Cet exercice, du reste, n’a d’inconvéniens que pour les jeunes filles qui ne sentent pas la musique, et qu’on oblige à s’asseoir pendant plusieurs heures devant un clavier, ou pour celles qui la sentent trop vivement, et dont elle exalte le système nerveux d’une façon déplorable. Celles-là sont de véritables sensitives. Elles ont les frissonnemens, les langueurs, les ravissemens, les exaltations des véritables artistes ; mais elles s’usent comme elles par des émotions qui les laissent énervées, tremblantes, le cœur palpitant, la respiration haletante. « Il faut, comme Ta dit Fonssagrives, veiller de près sur ces organisations rares, il est vrai, malheureusement pour l’art, mais heureusement pour l’hygiène, et les priver de sensations achetées aussi cher. » La grande majorité des élèves se tient dans une zone intermédiaire. L’étude du piano leur procure une distraction utile et des jouissances qu’elles peuvent savourer sans danger. Ce que les mères doivent éviter, ce sont les exercices interminables auxquels il faut se livrer, pendant quatre ou cinq heures par jour, lorsqu’on veut acquérir un mécanisme irréprochable. Ce talent si difficile à acquérir ne profite guère, car il ne s’entretient que par le travail, et la plupart des jeunes femmes ne le cultivent plus à partir de leur premier enfant. Quant aux mères sans fortune qui s’imposent des sacrifices pour faire de leurs filles d’habiles pianistes, afin de leur donner un moyen d’existence, c’est une illusion dispendieuse qu’il ne faut pas encourager. Il y a autant de maîtresses de piano que d’institutrices, et les premiers prix du Conservatoire trouvent à peine un nombre de leçons suffisant pour les mettre à l’abri du besoin.
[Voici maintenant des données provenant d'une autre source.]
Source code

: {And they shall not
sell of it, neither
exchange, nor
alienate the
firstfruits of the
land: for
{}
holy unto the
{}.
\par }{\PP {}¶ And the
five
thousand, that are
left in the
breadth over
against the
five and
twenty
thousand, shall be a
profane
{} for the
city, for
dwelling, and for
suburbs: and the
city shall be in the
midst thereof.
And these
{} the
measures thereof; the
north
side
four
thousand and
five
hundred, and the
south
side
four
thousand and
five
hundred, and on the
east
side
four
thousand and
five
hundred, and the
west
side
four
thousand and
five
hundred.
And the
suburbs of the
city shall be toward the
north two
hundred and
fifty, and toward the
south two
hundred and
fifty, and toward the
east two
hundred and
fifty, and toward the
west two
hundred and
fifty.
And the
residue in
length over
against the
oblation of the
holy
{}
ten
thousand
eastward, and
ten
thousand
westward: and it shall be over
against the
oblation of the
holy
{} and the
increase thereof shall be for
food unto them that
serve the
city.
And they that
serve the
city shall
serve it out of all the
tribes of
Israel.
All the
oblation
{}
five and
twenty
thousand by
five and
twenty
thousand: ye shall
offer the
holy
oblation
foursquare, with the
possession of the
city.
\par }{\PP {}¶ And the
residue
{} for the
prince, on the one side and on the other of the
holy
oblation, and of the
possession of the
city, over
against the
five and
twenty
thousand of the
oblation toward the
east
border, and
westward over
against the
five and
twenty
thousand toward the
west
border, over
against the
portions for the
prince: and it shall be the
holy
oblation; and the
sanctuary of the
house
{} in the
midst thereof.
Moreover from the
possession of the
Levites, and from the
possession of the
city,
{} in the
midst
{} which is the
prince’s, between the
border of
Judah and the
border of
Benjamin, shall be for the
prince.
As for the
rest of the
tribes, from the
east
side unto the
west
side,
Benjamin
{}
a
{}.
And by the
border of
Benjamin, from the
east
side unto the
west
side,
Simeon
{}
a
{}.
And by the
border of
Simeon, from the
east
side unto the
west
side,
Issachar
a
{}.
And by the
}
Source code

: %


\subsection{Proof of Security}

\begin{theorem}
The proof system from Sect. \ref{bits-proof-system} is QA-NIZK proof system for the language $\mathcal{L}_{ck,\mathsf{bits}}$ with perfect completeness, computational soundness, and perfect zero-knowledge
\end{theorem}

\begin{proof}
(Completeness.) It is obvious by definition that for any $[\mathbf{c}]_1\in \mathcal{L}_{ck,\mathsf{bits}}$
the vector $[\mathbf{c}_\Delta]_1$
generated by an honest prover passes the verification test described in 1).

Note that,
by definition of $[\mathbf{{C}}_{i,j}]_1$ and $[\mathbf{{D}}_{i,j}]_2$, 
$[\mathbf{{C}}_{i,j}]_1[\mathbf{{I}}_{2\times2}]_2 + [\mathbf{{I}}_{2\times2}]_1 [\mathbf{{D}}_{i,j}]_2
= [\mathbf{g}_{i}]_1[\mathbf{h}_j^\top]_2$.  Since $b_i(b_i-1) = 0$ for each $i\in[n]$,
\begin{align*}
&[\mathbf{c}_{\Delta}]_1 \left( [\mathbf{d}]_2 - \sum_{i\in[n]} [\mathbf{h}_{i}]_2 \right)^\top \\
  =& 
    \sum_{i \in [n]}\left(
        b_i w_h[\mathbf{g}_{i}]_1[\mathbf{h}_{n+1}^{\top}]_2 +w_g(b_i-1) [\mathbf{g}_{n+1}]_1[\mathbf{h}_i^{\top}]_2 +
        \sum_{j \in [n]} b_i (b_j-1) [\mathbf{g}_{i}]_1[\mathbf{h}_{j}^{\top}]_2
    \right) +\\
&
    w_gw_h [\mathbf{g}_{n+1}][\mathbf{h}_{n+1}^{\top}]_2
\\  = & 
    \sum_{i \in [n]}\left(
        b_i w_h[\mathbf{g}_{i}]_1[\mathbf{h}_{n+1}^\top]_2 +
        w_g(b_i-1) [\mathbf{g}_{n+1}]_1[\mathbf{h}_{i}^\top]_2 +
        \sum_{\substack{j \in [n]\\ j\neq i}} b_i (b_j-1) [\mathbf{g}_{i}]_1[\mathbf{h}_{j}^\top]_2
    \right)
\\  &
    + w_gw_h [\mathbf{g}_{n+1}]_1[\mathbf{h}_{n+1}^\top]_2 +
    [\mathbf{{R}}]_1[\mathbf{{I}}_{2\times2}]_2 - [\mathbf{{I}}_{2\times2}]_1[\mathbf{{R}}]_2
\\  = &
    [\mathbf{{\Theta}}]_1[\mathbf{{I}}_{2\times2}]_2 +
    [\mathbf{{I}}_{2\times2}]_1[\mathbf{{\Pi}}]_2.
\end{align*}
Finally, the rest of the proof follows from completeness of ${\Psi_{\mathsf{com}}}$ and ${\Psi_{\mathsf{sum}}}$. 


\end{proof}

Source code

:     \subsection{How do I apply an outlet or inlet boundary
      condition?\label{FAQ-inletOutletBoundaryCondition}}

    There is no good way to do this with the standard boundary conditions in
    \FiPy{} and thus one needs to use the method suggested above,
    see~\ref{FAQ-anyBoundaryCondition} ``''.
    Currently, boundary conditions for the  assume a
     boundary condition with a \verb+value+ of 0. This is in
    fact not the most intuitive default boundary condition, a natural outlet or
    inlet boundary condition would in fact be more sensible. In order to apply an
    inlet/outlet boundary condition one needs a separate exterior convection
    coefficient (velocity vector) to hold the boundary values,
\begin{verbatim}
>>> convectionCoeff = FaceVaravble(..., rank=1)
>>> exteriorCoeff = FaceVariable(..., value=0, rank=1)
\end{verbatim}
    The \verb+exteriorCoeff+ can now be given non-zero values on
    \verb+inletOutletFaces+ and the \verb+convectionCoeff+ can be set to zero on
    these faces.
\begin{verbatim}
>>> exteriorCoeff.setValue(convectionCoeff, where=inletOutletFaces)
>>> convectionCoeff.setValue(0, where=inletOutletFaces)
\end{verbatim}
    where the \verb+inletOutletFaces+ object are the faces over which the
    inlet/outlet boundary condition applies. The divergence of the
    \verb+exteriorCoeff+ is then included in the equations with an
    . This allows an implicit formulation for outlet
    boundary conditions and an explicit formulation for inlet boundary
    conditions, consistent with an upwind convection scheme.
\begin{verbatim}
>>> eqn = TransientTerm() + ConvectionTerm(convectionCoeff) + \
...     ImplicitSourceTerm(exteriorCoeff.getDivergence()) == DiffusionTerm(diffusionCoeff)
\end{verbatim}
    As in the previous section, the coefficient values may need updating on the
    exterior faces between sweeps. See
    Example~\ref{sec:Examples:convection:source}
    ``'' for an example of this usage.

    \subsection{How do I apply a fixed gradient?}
La musique vocale ne demande pas autant de travail et constitue, de plus, un exercice salutaire lorsqu’on ne fatigue pas la voix outre mesure et qu’on ne la force pas à sortir de ses limites naturelles. La plupart des jeunes filles arrivent à chanter d’une manière agréable. C’est un talent plus sympathique que l’autre et qui n’exige pas la même perfection.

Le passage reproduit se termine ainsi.